The Tribune Democrat, Johnstown, PA

Local News

February 27, 2010

UPJ to offer continuing education for teachers

Beginning in the spring, Pitt-Johnstown will help make the lives of educators a little bit easier.

The university will launch its program

– Act 48 at Pitt-Johnstown – for prekindergarten through 12th grade teachers in 300 schools throughout a

79-district region including Cambria, Somerset, Bedford, Blair, Clearfield, Indiana, Westmoreland and Fayette counties.

Pennsylvania Act 48, which was enacted in 1999, in part requires teachers to complete 180 contact hours in continuing education activities every five years in order to maintain their state certification.

Paul Douglas Newman, program director and UPJ history professor, called the program a community project.
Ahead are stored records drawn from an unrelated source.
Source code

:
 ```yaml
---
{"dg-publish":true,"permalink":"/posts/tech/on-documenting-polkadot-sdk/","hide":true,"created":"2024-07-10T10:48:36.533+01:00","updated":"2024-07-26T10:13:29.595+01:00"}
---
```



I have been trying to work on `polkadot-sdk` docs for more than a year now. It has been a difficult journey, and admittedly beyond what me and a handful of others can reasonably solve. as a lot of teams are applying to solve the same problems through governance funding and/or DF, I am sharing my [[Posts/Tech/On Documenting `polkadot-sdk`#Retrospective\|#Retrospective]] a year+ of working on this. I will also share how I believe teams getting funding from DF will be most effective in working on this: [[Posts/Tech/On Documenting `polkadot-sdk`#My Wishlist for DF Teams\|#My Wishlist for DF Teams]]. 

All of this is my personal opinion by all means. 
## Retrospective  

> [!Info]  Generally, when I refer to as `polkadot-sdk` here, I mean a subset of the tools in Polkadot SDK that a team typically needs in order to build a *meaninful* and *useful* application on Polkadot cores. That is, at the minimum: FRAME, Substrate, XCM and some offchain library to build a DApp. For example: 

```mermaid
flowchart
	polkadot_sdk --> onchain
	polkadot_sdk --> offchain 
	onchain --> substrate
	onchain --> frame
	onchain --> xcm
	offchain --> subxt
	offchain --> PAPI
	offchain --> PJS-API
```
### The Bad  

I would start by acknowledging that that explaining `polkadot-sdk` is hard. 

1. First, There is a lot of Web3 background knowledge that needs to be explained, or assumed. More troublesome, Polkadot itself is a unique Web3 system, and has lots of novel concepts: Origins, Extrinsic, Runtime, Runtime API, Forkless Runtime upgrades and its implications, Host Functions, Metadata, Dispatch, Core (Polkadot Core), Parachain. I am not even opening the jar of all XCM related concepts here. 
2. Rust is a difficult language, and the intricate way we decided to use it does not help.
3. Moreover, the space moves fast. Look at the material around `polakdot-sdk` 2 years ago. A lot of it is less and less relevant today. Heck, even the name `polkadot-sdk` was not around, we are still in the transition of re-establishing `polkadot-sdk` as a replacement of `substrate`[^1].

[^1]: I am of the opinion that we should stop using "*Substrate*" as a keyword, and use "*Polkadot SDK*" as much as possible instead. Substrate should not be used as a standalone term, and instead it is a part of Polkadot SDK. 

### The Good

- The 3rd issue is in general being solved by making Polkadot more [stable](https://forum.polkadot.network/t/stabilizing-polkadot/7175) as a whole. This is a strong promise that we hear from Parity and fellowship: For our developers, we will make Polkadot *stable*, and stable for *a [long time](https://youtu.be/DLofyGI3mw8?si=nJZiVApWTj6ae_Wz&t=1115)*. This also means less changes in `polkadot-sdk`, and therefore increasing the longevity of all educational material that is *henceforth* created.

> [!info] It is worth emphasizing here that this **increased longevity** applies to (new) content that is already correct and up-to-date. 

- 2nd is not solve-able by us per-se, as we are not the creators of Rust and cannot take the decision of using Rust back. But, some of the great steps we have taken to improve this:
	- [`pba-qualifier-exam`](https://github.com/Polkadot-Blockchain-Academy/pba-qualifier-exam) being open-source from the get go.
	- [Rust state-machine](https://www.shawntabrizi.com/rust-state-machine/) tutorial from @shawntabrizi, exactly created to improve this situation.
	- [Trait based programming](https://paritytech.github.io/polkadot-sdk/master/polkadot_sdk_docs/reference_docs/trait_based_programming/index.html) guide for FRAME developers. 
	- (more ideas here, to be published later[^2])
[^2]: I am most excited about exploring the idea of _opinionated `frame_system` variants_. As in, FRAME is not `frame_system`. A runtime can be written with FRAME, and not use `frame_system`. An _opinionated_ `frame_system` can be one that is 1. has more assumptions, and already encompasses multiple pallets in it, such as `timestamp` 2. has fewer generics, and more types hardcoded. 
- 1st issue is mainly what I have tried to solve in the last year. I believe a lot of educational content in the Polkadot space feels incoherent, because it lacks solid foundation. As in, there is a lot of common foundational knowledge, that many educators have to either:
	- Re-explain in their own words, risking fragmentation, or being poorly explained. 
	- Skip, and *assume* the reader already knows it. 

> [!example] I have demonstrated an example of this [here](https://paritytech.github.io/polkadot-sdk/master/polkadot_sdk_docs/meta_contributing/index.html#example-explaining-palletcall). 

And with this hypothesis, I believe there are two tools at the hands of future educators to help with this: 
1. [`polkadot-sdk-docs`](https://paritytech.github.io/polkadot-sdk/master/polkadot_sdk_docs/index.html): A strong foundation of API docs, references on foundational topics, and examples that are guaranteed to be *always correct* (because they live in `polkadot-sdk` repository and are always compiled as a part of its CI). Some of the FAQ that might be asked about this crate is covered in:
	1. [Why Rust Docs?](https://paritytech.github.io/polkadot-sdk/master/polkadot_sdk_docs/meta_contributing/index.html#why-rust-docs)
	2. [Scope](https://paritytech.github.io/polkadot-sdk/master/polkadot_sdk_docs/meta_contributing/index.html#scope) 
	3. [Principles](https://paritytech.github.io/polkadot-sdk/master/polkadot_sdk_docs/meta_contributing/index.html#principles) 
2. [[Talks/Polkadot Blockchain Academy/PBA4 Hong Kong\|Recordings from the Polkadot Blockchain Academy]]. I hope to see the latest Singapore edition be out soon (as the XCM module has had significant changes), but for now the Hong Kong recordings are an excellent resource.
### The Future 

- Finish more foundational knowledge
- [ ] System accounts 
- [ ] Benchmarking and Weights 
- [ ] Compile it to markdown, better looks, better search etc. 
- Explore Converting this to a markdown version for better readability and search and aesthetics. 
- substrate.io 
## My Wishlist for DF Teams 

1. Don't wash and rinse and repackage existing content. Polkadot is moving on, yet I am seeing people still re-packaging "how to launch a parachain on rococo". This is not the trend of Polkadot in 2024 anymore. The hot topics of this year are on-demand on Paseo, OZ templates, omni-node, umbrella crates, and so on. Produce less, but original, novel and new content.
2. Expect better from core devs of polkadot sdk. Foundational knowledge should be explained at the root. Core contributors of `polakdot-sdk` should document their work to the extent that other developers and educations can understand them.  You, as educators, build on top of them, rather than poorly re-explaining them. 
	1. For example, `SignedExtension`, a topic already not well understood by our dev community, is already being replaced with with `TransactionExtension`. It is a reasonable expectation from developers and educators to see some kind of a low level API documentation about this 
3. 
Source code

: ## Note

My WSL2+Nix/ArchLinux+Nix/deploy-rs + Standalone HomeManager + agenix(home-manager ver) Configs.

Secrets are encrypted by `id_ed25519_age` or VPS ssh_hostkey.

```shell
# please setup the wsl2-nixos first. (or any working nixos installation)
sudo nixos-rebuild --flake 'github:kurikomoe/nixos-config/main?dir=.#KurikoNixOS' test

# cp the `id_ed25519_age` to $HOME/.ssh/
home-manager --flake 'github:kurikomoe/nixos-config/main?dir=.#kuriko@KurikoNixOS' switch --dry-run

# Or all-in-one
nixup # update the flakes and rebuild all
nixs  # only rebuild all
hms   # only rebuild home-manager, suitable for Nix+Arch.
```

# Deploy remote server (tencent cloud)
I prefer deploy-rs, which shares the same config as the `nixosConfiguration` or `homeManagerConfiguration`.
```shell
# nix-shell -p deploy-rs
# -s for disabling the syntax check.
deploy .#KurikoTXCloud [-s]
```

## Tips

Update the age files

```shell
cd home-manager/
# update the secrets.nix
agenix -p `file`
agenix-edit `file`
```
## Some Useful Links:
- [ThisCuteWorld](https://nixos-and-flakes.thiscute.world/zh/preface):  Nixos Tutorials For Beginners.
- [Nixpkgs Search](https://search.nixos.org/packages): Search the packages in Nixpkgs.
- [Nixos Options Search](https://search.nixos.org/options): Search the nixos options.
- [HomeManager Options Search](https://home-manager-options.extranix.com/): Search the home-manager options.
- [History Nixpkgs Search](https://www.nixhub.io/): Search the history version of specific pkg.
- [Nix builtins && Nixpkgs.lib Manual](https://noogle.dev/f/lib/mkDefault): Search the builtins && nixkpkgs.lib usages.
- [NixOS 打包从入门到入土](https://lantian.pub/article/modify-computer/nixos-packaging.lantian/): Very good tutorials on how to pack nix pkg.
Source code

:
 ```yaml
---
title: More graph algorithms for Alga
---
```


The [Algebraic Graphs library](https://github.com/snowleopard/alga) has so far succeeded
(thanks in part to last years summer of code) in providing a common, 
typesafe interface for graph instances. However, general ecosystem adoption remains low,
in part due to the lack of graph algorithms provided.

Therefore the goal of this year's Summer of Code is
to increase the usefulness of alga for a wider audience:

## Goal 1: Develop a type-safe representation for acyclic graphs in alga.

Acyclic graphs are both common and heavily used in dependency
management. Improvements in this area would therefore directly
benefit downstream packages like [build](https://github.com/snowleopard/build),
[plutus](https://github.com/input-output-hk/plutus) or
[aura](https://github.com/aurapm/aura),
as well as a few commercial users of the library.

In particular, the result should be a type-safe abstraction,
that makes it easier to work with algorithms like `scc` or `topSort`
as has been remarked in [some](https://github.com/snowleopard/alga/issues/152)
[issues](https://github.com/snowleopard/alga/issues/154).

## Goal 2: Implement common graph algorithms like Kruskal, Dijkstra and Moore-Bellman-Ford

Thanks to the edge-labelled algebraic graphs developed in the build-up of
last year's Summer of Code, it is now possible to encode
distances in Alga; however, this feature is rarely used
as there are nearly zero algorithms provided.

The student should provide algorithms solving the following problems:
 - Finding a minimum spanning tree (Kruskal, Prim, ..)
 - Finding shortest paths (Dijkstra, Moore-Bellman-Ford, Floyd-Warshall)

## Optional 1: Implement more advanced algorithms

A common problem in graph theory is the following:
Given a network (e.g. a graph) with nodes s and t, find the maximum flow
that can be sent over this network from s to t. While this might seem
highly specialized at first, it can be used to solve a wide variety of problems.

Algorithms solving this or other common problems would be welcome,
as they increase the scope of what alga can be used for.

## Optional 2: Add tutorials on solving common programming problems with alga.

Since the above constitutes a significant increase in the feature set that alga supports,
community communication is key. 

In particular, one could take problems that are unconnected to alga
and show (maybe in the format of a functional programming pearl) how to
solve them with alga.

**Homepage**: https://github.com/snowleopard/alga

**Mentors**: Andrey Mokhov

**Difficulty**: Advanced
“We were receiving phone calls from area educators and alumni asking if we offered Act 48,” he said. “We are responding to that need.”

Credits will be available through three program formats: A day-long symposium, half-day Saturday sessions or week-long institutes.

The STEM – science, technology, engineering and math – full-day symposium will offer six contact hours. The first event will be held May 5 and the theme is “Try-Math-A-Lot for Teachers.” On May 8 the theme is “Energy.”

The Act 48 Saturdays program will offer 3.5 contact hours in discipline-specific instruction. Topics will include biology, chemistry, computer science, creative writing, social studies, Spanish and technology in the classroom. The first program is set to begin Sept. 18.

Summer institutes are week-long thematic, multi-disciplinary activities and offer 30 contact hours. Plans are still being finalized and the program should be fully operational for the 2010-2011 academic school year.

“School districts do offer these programs through in-service days where teachers can sit in on workshops and lessons, but the programs are very broad and general so everyone can participate,” Newman said. “By UPJ offering content-based Act 48 programs, it will be very specific and specialized to the areas teachers teach and work.”

Workshop activities for each program will be offered by UPJ faculty, guest speakers from other universities and the professional world and community elementary, middle and high school teachers.

Cost for each program varies.

Contact hours will be reported to the state Department of Education.

“The university is offering this as part of our broader mission to help primary, middle and high school teachers who are teaching our potential students; we are all connected with one another,” Newman said.